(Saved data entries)
------------------------------------------------------------------------

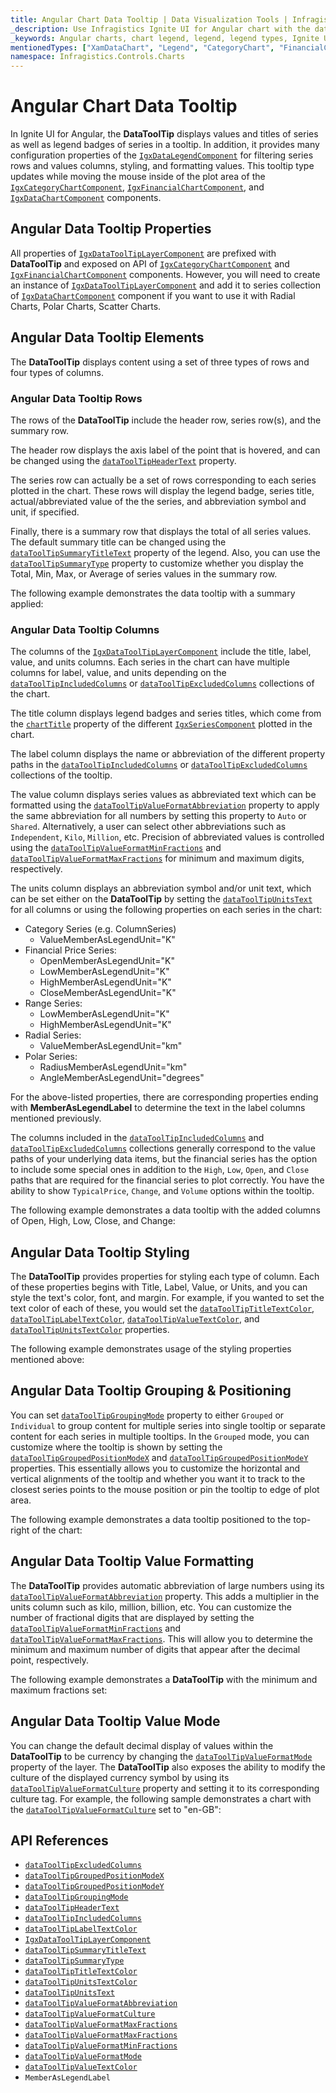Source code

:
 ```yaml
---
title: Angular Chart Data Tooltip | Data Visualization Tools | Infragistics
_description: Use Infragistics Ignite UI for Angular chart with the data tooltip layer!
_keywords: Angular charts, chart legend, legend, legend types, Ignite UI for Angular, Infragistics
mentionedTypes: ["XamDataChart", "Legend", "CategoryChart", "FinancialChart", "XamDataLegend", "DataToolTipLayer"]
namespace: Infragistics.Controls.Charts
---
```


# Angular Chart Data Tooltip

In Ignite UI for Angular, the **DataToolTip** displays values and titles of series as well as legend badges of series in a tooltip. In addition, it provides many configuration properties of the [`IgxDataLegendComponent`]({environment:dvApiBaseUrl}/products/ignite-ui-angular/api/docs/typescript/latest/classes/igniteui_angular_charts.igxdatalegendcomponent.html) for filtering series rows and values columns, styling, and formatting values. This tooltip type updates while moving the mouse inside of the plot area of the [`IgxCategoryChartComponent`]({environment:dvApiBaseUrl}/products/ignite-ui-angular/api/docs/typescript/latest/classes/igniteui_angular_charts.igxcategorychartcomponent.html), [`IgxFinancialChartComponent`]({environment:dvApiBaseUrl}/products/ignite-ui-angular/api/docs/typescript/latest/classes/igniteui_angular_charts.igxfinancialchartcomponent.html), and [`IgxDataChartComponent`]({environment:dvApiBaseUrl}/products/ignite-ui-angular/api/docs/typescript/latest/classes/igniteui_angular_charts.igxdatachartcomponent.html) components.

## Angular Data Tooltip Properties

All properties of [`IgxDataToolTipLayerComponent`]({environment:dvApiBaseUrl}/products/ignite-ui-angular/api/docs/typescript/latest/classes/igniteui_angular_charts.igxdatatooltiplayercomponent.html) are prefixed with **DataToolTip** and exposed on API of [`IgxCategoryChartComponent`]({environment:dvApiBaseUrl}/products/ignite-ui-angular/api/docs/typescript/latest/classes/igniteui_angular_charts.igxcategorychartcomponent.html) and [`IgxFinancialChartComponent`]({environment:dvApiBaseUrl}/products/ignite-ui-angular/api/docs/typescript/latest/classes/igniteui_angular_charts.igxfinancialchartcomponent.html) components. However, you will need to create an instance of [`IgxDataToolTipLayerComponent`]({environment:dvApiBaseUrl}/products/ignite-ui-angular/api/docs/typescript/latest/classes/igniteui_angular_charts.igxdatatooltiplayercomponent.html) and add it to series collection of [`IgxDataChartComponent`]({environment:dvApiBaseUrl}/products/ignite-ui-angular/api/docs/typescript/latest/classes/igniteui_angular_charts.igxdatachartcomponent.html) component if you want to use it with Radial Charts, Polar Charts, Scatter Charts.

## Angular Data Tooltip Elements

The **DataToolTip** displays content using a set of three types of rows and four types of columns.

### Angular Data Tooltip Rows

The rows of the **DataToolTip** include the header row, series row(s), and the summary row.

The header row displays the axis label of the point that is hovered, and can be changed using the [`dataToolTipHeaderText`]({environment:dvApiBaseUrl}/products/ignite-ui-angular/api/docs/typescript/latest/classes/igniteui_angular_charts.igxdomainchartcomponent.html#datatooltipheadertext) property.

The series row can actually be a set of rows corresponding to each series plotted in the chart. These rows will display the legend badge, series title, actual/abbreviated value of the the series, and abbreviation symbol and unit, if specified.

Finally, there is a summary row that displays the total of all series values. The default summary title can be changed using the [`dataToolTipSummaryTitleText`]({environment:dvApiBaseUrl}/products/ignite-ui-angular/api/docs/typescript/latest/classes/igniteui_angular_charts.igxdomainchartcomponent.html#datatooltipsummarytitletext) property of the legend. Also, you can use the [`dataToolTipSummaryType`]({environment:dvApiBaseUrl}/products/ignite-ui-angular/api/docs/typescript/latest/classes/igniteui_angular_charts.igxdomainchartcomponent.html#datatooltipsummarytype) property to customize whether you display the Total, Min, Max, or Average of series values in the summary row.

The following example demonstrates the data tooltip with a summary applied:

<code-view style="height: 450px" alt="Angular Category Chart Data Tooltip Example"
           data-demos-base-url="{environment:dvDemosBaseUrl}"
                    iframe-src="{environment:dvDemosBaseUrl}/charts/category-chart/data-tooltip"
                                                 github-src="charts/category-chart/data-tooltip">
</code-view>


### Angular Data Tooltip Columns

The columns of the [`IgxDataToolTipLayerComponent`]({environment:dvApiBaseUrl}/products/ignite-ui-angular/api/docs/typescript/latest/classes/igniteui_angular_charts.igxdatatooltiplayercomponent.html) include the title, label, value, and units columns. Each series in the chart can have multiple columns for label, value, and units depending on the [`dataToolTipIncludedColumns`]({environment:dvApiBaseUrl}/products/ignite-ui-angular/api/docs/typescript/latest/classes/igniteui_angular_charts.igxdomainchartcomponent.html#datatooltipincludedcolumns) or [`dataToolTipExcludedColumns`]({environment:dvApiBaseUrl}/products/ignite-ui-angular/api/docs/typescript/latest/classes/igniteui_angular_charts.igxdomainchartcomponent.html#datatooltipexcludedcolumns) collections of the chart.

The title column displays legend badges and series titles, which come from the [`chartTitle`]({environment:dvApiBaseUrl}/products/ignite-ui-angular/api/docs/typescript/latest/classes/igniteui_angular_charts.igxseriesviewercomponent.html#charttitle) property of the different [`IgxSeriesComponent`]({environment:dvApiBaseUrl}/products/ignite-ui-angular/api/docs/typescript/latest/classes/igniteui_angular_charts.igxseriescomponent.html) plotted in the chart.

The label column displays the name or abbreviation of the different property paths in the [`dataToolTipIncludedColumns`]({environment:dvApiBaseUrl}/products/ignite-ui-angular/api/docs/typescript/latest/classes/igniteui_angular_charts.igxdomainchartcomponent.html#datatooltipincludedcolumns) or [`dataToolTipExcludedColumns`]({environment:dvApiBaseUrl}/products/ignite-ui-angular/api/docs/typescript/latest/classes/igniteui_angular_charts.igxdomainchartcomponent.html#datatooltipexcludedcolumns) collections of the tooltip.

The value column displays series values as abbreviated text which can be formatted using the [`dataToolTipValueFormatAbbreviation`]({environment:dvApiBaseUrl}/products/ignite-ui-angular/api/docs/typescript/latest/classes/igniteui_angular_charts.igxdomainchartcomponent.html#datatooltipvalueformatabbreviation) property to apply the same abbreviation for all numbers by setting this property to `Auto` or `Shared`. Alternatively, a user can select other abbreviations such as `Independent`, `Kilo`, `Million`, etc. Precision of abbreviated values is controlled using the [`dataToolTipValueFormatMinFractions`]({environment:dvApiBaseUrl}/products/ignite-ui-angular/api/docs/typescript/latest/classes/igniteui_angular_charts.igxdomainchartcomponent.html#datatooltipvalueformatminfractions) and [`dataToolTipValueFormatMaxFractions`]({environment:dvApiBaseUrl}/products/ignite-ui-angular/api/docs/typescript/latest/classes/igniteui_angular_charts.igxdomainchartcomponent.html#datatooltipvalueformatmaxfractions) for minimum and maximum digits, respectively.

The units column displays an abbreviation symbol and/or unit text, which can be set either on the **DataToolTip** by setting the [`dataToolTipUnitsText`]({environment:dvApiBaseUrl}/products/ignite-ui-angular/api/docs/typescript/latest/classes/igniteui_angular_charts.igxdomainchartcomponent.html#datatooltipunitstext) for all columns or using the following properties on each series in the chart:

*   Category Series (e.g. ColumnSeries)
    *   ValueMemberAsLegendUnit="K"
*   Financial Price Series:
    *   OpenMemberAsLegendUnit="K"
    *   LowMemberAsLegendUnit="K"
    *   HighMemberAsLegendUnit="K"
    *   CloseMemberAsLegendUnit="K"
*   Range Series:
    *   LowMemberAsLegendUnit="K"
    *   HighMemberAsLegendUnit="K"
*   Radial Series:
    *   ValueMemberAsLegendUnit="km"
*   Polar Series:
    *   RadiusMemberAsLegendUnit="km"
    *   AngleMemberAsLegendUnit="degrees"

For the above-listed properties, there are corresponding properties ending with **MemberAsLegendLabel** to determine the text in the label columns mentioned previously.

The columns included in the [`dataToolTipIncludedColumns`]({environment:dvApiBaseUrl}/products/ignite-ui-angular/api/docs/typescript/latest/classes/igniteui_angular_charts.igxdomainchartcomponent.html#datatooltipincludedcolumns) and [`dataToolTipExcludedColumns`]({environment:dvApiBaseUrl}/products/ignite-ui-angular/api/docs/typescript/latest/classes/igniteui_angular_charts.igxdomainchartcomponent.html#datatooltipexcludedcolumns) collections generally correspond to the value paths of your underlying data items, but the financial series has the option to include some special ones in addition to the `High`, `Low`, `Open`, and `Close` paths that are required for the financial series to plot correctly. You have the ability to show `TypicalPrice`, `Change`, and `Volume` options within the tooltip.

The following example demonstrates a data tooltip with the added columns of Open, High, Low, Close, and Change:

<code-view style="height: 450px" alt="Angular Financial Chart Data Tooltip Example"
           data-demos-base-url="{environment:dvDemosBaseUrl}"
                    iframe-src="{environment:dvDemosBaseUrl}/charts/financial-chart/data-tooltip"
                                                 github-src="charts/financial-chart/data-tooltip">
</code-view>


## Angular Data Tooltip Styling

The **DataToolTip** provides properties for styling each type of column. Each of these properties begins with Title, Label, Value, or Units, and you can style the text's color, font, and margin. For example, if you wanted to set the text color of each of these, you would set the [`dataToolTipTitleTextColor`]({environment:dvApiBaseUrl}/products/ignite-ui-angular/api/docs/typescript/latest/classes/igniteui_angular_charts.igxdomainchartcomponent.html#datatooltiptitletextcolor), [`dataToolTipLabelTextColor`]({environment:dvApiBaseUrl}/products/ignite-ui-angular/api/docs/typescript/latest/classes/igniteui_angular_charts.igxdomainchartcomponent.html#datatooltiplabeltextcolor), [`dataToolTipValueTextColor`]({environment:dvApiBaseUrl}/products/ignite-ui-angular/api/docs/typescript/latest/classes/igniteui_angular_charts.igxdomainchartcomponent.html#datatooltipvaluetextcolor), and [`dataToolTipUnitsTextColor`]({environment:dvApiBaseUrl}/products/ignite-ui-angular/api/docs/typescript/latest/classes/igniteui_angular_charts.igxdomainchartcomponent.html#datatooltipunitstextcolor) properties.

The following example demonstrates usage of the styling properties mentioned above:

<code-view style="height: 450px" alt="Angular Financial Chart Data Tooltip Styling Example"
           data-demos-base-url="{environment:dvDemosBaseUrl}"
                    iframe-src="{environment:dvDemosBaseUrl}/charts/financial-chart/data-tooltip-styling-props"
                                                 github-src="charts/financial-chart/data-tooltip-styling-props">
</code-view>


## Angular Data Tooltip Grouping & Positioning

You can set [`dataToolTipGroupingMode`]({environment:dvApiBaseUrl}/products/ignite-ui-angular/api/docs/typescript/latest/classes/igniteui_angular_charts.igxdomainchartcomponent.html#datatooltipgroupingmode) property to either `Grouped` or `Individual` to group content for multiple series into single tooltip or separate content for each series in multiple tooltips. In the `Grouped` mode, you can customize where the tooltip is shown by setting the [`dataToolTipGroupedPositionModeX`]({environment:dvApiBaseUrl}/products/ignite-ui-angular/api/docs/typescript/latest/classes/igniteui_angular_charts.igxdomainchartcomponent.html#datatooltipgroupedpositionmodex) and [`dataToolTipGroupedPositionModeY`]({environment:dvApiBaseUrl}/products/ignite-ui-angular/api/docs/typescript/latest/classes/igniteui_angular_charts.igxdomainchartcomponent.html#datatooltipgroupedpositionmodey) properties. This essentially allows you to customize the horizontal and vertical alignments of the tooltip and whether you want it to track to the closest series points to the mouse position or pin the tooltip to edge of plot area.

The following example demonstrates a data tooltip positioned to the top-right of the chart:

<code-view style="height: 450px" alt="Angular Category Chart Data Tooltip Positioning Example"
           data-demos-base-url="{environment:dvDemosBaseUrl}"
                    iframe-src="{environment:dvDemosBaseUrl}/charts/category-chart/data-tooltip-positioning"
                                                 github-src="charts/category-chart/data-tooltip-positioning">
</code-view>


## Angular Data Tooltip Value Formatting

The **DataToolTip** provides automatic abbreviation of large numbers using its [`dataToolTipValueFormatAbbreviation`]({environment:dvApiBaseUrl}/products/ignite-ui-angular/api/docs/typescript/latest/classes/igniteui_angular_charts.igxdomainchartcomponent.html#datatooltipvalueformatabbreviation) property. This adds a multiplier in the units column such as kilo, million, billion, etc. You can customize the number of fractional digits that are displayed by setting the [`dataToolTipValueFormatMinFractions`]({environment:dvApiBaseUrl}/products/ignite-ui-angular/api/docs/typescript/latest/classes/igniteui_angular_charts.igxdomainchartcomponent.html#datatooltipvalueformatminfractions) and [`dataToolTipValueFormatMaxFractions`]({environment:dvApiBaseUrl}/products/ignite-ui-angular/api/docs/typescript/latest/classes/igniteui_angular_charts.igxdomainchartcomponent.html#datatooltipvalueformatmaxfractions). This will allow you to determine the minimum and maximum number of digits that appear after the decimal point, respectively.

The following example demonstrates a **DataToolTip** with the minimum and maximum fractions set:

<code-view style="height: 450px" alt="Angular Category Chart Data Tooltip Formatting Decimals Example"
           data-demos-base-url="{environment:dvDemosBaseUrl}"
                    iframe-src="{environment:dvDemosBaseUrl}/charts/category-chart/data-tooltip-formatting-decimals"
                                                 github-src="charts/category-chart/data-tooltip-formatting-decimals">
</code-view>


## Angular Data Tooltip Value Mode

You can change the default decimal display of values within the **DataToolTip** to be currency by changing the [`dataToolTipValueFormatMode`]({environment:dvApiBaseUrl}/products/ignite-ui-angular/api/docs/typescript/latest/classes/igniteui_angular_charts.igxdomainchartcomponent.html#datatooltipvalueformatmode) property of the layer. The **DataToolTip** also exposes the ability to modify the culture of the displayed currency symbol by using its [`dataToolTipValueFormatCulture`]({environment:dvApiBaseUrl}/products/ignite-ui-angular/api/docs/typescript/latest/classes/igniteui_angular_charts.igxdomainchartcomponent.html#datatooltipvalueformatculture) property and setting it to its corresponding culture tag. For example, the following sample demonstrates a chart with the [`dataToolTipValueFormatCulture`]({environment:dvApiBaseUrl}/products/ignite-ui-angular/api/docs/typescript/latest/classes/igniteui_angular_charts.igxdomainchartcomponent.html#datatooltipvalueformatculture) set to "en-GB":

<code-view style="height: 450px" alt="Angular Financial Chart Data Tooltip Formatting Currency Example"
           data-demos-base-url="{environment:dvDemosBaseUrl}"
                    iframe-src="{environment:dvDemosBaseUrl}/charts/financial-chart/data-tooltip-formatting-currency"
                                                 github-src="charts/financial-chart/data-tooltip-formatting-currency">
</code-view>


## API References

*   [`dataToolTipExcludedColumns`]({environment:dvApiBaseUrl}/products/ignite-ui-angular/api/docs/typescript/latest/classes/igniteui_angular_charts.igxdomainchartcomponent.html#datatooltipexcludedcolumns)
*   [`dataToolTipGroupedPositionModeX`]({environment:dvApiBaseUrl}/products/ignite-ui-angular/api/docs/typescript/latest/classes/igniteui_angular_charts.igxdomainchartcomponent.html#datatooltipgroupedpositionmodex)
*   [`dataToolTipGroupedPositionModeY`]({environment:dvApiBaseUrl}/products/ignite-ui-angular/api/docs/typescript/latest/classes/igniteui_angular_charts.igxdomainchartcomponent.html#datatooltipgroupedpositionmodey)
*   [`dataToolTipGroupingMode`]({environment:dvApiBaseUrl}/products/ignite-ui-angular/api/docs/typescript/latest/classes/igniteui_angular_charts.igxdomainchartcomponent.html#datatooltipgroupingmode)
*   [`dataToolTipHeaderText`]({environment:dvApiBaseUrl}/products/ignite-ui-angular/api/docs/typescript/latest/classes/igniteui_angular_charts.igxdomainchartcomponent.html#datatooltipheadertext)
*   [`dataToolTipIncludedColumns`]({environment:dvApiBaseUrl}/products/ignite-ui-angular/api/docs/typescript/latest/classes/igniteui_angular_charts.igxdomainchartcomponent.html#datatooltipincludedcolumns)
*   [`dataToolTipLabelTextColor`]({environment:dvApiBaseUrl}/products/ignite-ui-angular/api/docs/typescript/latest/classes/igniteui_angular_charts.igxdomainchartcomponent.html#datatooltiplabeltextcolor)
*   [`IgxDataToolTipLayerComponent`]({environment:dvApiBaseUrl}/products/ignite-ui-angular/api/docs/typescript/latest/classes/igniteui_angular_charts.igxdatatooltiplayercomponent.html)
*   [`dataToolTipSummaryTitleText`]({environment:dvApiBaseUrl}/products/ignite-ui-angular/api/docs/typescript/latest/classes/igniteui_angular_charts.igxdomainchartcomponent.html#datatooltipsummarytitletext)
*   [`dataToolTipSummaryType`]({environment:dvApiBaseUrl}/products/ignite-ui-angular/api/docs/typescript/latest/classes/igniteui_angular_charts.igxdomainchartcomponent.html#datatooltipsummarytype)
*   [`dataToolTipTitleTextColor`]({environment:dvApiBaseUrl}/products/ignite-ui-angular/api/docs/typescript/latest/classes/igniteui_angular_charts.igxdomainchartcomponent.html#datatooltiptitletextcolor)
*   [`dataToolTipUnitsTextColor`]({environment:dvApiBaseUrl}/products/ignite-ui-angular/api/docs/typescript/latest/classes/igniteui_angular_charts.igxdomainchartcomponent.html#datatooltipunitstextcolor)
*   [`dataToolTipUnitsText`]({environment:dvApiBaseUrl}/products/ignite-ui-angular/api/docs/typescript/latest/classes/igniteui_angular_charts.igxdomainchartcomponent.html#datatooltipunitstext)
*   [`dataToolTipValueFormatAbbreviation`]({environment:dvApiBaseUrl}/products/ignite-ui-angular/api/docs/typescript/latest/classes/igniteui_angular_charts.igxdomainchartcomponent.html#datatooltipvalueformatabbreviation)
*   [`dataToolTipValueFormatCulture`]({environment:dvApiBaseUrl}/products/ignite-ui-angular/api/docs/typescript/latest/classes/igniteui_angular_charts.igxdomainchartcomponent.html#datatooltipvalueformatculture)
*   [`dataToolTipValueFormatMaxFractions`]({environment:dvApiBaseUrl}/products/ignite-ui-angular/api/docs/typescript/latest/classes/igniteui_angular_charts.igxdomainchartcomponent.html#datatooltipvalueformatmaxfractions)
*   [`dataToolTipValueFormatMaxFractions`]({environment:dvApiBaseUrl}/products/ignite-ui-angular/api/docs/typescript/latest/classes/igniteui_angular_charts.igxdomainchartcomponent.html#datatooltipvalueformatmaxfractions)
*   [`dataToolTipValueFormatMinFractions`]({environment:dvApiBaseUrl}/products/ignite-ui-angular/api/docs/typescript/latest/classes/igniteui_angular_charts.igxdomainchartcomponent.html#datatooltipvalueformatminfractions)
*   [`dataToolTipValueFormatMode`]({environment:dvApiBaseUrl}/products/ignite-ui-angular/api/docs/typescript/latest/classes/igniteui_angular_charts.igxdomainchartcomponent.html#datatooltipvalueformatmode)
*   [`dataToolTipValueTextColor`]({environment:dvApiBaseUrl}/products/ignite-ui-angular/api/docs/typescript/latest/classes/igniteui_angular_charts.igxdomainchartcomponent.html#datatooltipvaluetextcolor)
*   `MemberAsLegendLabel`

------------------------------------------------------------------------

Exercise prompt
Report each line of the records that holds the word "plotted".

Completed exercise
The series row can actually be a set of rows corresponding to each series plotted in the chart. These rows will display the legend badge, series title, actual/abbreviated value of the the series, and abbreviation symbol and unit, if specified.
The title column displays legend badges and series titles, which come from the [`chartTitle`]({environment:dvApiBaseUrl}/products/ignite-ui-angular/api/docs/typescript/latest/classes/igniteui_angular_charts.igxseriesviewercomponent.html#charttitle) property of the different [`IgxSeriesComponent`]({environment:dvApiBaseUrl}/products/ignite-ui-angular/api/docs/typescript/latest/classes/igniteui_angular_charts.igxseriescomponent.html) plotted in the chart.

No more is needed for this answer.